For her part, McBryde embraced a little bit more of her rocker side on Never Will, a step that she admits made her nervous at first.
“At first, I thought, ‘I don’t know if all these songs go together,’” she confesses in a press release. “Then, when we laid them all down, I saw, ‘Oh yeah. They do.’ It’s called range. You’re a complete person. You don’t just make a rock record. You don’t just make a country record. You make your record.”
Of course, there’s plenty of country to be heard on Never Will, such as the gospel-inflected “Velvet Red” and the goofily ‘90s country-inspired “Styrofoam.” But many of the album’s more vulnerable, searing moments, like “Voodoo Doll” and “Shut Up Sheila,” welcome a little bit of stylistic complexity.

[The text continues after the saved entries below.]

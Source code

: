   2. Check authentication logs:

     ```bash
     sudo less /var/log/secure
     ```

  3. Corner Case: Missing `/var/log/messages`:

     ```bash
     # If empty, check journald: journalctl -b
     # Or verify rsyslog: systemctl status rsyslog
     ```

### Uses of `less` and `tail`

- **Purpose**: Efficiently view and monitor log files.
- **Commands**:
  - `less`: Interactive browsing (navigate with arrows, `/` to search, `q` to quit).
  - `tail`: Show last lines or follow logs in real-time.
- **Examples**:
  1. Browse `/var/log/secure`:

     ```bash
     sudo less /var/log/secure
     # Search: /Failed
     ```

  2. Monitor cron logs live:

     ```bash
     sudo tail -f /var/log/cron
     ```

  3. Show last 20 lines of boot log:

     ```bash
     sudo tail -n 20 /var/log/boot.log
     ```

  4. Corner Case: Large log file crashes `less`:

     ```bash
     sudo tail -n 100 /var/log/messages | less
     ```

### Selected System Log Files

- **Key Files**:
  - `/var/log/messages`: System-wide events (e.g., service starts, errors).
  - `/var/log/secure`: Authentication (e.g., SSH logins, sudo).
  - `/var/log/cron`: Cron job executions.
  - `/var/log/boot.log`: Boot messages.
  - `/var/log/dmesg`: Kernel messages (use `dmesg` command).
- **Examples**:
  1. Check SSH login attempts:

McBryde grapples with grief, anger and pain throughout her new album. One standout track, “Stone,” is a raw meditation on her complicated relationship with her older brother, Clay, who died in 2018. The singer hasn’t talked much publicly about Clay’s death, but she worked hard to be vulnerable about her loss in her songwriting.
“If I’m going to get to do music on this level and get to reach the ears we’re getting to reach, then you have to reach deeper,” she explained in an interview with Music Week. “And you have to be more naked in front of the audience.”
Second albums are famously nerve-wracking — they don’t call it the “sophomore slump” for no reason — but both Hunt and McBryde overcame that hurdle by not paying too much attention to the expectations facing them.
Even more importantly, the two artists came from entirely different backgrounds and styles of country music, and each created a seminal album not only for their own catalogues, but to the genre as a whole. Their releases are proof that in today’s musical landscape, there’s a million right ways to make a great country record.